- Records supplied -
------------------------------

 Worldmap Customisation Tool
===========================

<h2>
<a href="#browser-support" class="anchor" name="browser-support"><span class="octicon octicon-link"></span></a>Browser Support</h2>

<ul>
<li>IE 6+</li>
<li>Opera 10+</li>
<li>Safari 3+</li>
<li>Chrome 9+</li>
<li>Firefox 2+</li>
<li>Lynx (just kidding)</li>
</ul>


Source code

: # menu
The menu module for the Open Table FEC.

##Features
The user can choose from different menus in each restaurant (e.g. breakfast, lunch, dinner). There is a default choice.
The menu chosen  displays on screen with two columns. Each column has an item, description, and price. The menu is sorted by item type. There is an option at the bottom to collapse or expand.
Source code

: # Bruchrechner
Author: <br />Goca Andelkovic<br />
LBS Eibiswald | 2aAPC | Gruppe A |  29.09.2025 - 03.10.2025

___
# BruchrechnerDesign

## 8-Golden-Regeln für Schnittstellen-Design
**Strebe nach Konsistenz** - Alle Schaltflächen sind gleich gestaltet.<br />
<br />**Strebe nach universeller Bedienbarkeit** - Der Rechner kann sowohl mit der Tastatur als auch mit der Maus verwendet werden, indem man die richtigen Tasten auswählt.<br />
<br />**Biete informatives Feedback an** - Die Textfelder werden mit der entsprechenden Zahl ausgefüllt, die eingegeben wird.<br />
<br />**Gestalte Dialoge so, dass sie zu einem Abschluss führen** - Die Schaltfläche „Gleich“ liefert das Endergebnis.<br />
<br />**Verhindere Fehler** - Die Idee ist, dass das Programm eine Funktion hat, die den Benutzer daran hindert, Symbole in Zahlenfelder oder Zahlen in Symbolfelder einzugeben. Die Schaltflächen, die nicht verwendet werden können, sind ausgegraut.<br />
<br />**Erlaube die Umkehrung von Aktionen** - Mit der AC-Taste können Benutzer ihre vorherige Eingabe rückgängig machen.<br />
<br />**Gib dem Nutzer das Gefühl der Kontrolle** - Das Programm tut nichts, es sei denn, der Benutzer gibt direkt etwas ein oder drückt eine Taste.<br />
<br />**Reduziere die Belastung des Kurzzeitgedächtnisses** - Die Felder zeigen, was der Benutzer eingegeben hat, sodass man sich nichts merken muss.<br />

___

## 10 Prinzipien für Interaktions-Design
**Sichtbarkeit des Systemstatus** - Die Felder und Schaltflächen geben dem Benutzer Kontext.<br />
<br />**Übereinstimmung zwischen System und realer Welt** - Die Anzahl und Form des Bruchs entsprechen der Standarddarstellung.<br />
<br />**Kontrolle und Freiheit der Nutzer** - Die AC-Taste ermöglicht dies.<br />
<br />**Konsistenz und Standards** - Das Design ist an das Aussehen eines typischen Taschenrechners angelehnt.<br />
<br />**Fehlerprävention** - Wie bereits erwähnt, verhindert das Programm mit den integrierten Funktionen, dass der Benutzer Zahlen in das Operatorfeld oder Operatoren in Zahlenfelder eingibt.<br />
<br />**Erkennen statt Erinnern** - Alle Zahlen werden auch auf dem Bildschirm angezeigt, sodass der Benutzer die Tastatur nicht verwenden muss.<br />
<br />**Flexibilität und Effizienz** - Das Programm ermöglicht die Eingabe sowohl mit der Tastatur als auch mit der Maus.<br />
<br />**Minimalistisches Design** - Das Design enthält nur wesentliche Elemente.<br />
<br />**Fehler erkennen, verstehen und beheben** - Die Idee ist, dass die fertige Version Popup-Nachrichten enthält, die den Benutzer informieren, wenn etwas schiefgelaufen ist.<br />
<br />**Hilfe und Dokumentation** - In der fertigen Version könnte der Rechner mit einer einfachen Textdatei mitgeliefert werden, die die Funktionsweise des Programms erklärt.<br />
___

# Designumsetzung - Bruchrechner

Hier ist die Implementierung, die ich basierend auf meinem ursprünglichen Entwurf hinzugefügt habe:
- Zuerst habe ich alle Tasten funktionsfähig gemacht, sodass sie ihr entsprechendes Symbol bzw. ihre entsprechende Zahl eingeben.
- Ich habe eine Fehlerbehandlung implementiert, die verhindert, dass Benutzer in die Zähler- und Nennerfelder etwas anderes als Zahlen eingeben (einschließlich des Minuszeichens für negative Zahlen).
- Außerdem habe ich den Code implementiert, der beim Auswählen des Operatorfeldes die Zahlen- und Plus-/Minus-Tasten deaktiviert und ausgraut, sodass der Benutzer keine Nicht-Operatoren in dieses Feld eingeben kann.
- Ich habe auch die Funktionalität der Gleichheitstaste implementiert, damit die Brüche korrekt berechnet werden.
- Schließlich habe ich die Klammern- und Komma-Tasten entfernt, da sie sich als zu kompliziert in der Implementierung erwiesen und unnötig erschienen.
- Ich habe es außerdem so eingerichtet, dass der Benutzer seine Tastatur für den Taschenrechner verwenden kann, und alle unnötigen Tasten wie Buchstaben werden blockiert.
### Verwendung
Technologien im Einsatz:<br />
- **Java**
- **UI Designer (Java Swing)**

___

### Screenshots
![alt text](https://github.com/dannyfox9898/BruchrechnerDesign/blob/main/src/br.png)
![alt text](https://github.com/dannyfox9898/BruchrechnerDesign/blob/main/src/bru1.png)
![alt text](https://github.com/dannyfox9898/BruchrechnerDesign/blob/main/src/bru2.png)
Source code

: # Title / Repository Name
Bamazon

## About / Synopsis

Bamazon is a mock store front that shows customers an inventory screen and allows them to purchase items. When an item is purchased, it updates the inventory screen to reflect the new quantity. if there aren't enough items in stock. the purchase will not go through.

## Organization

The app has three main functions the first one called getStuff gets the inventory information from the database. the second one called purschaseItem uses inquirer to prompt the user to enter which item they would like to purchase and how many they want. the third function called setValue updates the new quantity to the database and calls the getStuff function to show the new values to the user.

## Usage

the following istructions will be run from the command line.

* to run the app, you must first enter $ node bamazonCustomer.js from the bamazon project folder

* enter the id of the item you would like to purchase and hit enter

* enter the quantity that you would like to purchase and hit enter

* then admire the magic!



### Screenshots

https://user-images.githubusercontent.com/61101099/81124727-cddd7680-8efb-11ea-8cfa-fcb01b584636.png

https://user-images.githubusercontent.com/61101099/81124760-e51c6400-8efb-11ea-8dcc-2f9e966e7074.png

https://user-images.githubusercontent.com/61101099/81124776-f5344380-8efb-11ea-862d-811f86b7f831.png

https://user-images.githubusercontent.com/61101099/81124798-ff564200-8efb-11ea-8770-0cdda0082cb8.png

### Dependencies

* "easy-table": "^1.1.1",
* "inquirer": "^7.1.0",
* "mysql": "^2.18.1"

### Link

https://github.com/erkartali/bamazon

------------------------------

- Task prompt -
All of the records need to be transcribed exactly.

- Solution to this task -
 Worldmap Customisation Tool
===========================

<h2>
<a href="#browser-support" class="anchor" name="browser-support"><span class="octicon octicon-link"></span></a>Browser Support</h2>

<ul>
<li>IE 6+</li>
<li>Opera 10+</li>
<li>Safari 3+</li>
<li>Chrome 9+</li>
<li>Firefox 2+</li>
<li>Lynx (just kidding)</li>
</ul>


Source code

: # menu
The menu module for the Open Table FEC.

##Features
The user can choose from different menus in each restaurant (e.g. breakfast, lunch, dinner). There is a default choice.
The menu chosen  displays on screen with two columns. Each column has an item, description, and price. The menu is sorted by item type. There is an option at the bottom to collapse or expand.
Source code

: # Bruchrechner
Author: <br />Goca Andelkovic<br />
LBS Eibiswald | 2aAPC | Gruppe A |  29.09.2025 - 03.10.2025

___
# BruchrechnerDesign

## 8-Golden-Regeln für Schnittstellen-Design
**Strebe nach Konsistenz** - Alle Schaltflächen sind gleich gestaltet.<br />
<br />**Strebe nach universeller Bedienbarkeit** - Der Rechner kann sowohl mit der Tastatur als auch mit der Maus verwendet werden, indem man die richtigen Tasten auswählt.<br />
<br />**Biete informatives Feedback an** - Die Textfelder werden mit der entsprechenden Zahl ausgefüllt, die eingegeben wird.<br />
<br />**Gestalte Dialoge so, dass sie zu einem Abschluss führen** - Die Schaltfläche „Gleich“ liefert das Endergebnis.<br />
<br />**Verhindere Fehler** - Die Idee ist, dass das Programm eine Funktion hat, die den Benutzer daran hindert, Symbole in Zahlenfelder oder Zahlen in Symbolfelder einzugeben. Die Schaltflächen, die nicht verwendet werden können, sind ausgegraut.<br />
<br />**Erlaube die Umkehrung von Aktionen** - Mit der AC-Taste können Benutzer ihre vorherige Eingabe rückgängig machen.<br />
<br />**Gib dem Nutzer das Gefühl der Kontrolle** - Das Programm tut nichts, es sei denn, der Benutzer gibt direkt etwas ein oder drückt eine Taste.<br />
<br />**Reduziere die Belastung des Kurzzeitgedächtnisses** - Die Felder zeigen, was der Benutzer eingegeben hat, sodass man sich nichts merken muss.<br />

___

## 10 Prinzipien für Interaktions-Design
**Sichtbarkeit des Systemstatus** - Die Felder und Schaltflächen geben dem Benutzer Kontext.<br />
<br />**Übereinstimmung zwischen System und realer Welt** - Die Anzahl und Form des Bruchs entsprechen der Standarddarstellung.<br />
<br />**Kontrolle und Freiheit der Nutzer** - Die AC-Taste ermöglicht dies.<br />
<br />**Konsistenz und Standards** - Das Design ist an das Aussehen eines typischen Taschenrechners angelehnt.<br />
<br />**Fehlerprävention** - Wie bereits erwähnt, verhindert das Programm mit den integrierten Funktionen, dass der Benutzer Zahlen in das Operatorfeld oder Operatoren in Zahlenfelder eingibt.<br />
<br />**Erkennen statt Erinnern** - Alle Zahlen werden auch auf dem Bildschirm angezeigt, sodass der Benutzer die Tastatur nicht verwenden muss.<br />
<br />**Flexibilität und Effizienz** - Das Programm ermöglicht die Eingabe sowohl mit der Tastatur als auch mit der Maus.<br />
<br />**Minimalistisches Design** - Das Design enthält nur wesentliche Elemente.<br />
<br />**Fehler erkennen, verstehen und beheben** - Die Idee ist, dass die fertige Version Popup-Nachrichten enthält, die den Benutzer informieren, wenn etwas schiefgelaufen ist.<br />
<br />**Hilfe und Dokumentation** - In der fertigen Version könnte der Rechner mit einer einfachen Textdatei mitgeliefert werden, die die Funktionsweise des Programms erklärt.<br />
___

# Designumsetzung - Bruchrechner

Hier ist die Implementierung, die ich basierend auf meinem ursprünglichen Entwurf hinzugefügt habe:
- Zuerst habe ich alle Tasten funktionsfähig gemacht, sodass sie ihr entsprechendes Symbol bzw. ihre entsprechende Zahl eingeben.
- Ich habe eine Fehlerbehandlung implementiert, die verhindert, dass Benutzer in die Zähler- und Nennerfelder etwas anderes als Zahlen eingeben (einschließlich des Minuszeichens für negative Zahlen).
- Außerdem habe ich den Code implementiert, der beim Auswählen des Operatorfeldes die Zahlen- und Plus-/Minus-Tasten deaktiviert und ausgraut, sodass der Benutzer keine Nicht-Operatoren in dieses Feld eingeben kann.
- Ich habe auch die Funktionalität der Gleichheitstaste implementiert, damit die Brüche korrekt berechnet werden.
- Schließlich habe ich die Klammern- und Komma-Tasten entfernt, da sie sich als zu kompliziert in der Implementierung erwiesen und unnötig erschienen.
- Ich habe es außerdem so eingerichtet, dass der Benutzer seine Tastatur für den Taschenrechner verwenden kann, und alle unnötigen Tasten wie Buchstaben werden blockiert.
### Verwendung
Technologien im Einsatz:<br />
- **Java**
- **UI Designer (Java Swing)**

___

### Screenshots
![alt text](https://github.com/dannyfox9898/BruchrechnerDesign/blob/main/src/br.png)
![alt text](https://github.com/dannyfox9898/BruchrechnerDesign/blob/main/src/bru1.png)
![alt text](https://github.com/dannyfox9898/BruchrechnerDesign/blob/main/src/bru2.png)
Source code

: # Title / Repository Name
Bamazon

## About / Synopsis

Bamazon is a mock store front that shows customers an inventory screen and allows them to purchase items. When an item is purchased, it updates the inventory screen to reflect the new quantity. if there aren't enough items in stock. the purchase will not go through.

## Organization

The app has three main functions the first one called getStuff gets the inventory information from the database. the second one called purschaseItem uses inquirer to prompt the user to enter which item they would like to purchase and how many they want. the third function called setValue updates the new quantity to the database and calls the getStuff function to show the new values to the user.

## Usage

the following istructions will be run from the command line.

* to run the app, you must first enter $ node bamazonCustomer.js from the bamazon project folder

* enter the id of the item you would like to purchase and hit enter

* enter the quantity that you would like to purchase and hit enter

* then admire the magic!



### Screenshots

https://user-images.githubusercontent.com/61101099/81124727-cddd7680-8efb-11ea-8cfa-fcb01b584636.png

https://user-images.githubusercontent.com/61101099/81124760-e51c6400-8efb-11ea-8dcc-2f9e966e7074.png

https://user-images.githubusercontent.com/61101099/81124776-f5344380-8efb-11ea-862d-811f86b7f831.png

https://user-images.githubusercontent.com/61101099/81124798-ff564200-8efb-11ea-8770-0cdda0082cb8.png

### Dependencies

* "easy-table": "^1.1.1",
* "inquirer": "^7.1.0",
* "mysql": "^2.18.1"

### Link

https://github.com/erkartali/bamazon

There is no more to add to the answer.